Exercise details: The records that follow need to be output exactly as they are.

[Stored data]
============

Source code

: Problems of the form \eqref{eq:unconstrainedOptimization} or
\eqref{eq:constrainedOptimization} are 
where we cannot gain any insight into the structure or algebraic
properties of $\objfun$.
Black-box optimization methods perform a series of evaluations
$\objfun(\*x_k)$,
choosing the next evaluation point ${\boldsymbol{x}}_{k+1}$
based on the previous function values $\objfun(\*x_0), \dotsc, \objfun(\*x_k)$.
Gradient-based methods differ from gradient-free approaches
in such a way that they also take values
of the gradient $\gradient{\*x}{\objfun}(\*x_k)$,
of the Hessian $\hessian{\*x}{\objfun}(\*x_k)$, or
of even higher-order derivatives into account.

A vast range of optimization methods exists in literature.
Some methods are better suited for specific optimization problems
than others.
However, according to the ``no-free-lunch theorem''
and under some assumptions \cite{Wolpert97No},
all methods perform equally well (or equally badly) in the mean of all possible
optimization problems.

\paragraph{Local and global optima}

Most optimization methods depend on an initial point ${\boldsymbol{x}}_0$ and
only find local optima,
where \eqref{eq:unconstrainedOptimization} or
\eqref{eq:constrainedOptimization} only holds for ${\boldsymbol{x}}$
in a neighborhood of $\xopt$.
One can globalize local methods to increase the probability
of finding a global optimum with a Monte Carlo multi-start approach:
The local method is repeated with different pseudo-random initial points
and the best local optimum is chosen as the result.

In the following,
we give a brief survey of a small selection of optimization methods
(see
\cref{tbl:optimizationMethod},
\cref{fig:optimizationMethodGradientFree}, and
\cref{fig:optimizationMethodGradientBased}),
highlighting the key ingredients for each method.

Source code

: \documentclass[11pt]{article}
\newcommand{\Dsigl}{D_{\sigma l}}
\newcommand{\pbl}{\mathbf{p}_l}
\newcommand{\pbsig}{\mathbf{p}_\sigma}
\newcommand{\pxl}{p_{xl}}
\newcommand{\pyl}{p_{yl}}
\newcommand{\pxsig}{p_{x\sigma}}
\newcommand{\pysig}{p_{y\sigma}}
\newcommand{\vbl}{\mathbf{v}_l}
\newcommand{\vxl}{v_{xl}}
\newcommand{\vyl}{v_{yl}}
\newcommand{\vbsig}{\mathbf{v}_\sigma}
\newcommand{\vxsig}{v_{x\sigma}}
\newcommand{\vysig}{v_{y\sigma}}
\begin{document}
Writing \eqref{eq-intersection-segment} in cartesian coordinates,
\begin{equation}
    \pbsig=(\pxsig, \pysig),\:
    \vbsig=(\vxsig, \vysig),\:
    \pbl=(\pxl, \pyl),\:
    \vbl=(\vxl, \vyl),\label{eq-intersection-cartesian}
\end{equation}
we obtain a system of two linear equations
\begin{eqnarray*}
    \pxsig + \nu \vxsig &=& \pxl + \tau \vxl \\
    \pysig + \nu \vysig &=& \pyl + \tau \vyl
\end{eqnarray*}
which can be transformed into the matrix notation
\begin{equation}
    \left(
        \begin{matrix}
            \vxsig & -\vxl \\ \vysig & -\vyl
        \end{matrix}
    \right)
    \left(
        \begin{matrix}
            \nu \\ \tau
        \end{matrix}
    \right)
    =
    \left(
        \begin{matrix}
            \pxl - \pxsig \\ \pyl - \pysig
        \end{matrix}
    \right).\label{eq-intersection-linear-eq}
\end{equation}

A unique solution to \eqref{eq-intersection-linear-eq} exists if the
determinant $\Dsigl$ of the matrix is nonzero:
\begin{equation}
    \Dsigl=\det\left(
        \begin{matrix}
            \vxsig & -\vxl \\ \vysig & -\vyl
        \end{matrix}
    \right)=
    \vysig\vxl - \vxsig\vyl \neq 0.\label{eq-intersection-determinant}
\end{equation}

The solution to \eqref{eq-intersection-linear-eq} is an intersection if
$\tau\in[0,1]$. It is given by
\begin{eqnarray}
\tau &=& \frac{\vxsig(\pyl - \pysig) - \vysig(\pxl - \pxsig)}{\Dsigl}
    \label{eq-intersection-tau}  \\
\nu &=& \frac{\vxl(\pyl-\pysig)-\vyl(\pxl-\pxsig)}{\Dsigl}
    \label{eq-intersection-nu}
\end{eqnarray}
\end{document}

============

Output below:
Source code

: Problems of the form \eqref{eq:unconstrainedOptimization} or
\eqref{eq:constrainedOptimization} are 
where we cannot gain any insight into the structure or algebraic
properties of $\objfun$.
Black-box optimization methods perform a series of evaluations
$\objfun(\*x_k)$,
choosing the next evaluation point ${\boldsymbol{x}}_{k+1}$
based on the previous function values $\objfun(\*x_0), \dotsc, \objfun(\*x_k)$.
Gradient-based methods differ from gradient-free approaches
in such a way that they also take values
of the gradient $\gradient{\*x}{\objfun}(\*x_k)$,
of the Hessian $\hessian{\*x}{\objfun}(\*x_k)$, or
of even higher-order derivatives into account.

A vast range of optimization methods exists in literature.
Some methods are better suited for specific optimization problems
than others.
However, according to the ``no-free-lunch theorem''
and under some assumptions \cite{Wolpert97No},
all methods perform equally well (or equally badly) in the mean of all possible
optimization problems.

\paragraph{Local and global optima}

Most optimization methods depend on an initial point ${\boldsymbol{x}}_0$ and
only find local optima,
where \eqref{eq:unconstrainedOptimization} or
\eqref{eq:constrainedOptimization} only holds for ${\boldsymbol{x}}$
in a neighborhood of $\xopt$.
One can globalize local methods to increase the probability
of finding a global optimum with a Monte Carlo multi-start approach:
The local method is repeated with different pseudo-random initial points
and the best local optimum is chosen as the result.

In the following,
we give a brief survey of a small selection of optimization methods
(see
\cref{tbl:optimizationMethod},
\cref{fig:optimizationMethodGradientFree}, and
\cref{fig:optimizationMethodGradientBased}),
highlighting the key ingredients for each method.

Source code

: \documentclass[11pt]{article}
\newcommand{\Dsigl}{D_{\sigma l}}
\newcommand{\pbl}{\mathbf{p}_l}
\newcommand{\pbsig}{\mathbf{p}_\sigma}
\newcommand{\pxl}{p_{xl}}
\newcommand{\pyl}{p_{yl}}
\newcommand{\pxsig}{p_{x\sigma}}
\newcommand{\pysig}{p_{y\sigma}}
\newcommand{\vbl}{\mathbf{v}_l}
\newcommand{\vxl}{v_{xl}}
\newcommand{\vyl}{v_{yl}}
\newcommand{\vbsig}{\mathbf{v}_\sigma}
\newcommand{\vxsig}{v_{x\sigma}}
\newcommand{\vysig}{v_{y\sigma}}
\begin{document}
Writing \eqref{eq-intersection-segment} in cartesian coordinates,
\begin{equation}
    \pbsig=(\pxsig, \pysig),\:
    \vbsig=(\vxsig, \vysig),\:
    \pbl=(\pxl, \pyl),\:
    \vbl=(\vxl, \vyl),\label{eq-intersection-cartesian}
\end{equation}
we obtain a system of two linear equations
\begin{eqnarray*}
    \pxsig + \nu \vxsig &=& \pxl + \tau \vxl \\
    \pysig + \nu \vysig &=& \pyl + \tau \vyl
\end{eqnarray*}
which can be transformed into the matrix notation
\begin{equation}
    \left(
        \begin{matrix}
            \vxsig & -\vxl \\ \vysig & -\vyl
        \end{matrix}
    \right)
    \left(
        \begin{matrix}
            \nu \\ \tau
        \end{matrix}
    \right)
    =
    \left(
        \begin{matrix}
            \pxl - \pxsig \\ \pyl - \pysig
        \end{matrix}
    \right).\label{eq-intersection-linear-eq}
\end{equation}

A unique solution to \eqref{eq-intersection-linear-eq} exists if the
determinant $\Dsigl$ of the matrix is nonzero:
\begin{equation}
    \Dsigl=\det\left(
        \begin{matrix}
            \vxsig & -\vxl \\ \vysig & -\vyl
        \end{matrix}
    \right)=
    \vysig\vxl - \vxsig\vyl \neq 0.\label{eq-intersection-determinant}
\end{equation}

The solution to \eqref{eq-intersection-linear-eq} is an intersection if
$\tau\in[0,1]$. It is given by
\begin{eqnarray}
\tau &=& \frac{\vxsig(\pyl - \pysig) - \vysig(\pxl - \pxsig)}{\Dsigl}
    \label{eq-intersection-tau}  \\
\nu &=& \frac{\vxl(\pyl-\pysig)-\vyl(\pxl-\pxsig)}{\Dsigl}
    \label{eq-intersection-nu}
\end{eqnarray}
\end{document}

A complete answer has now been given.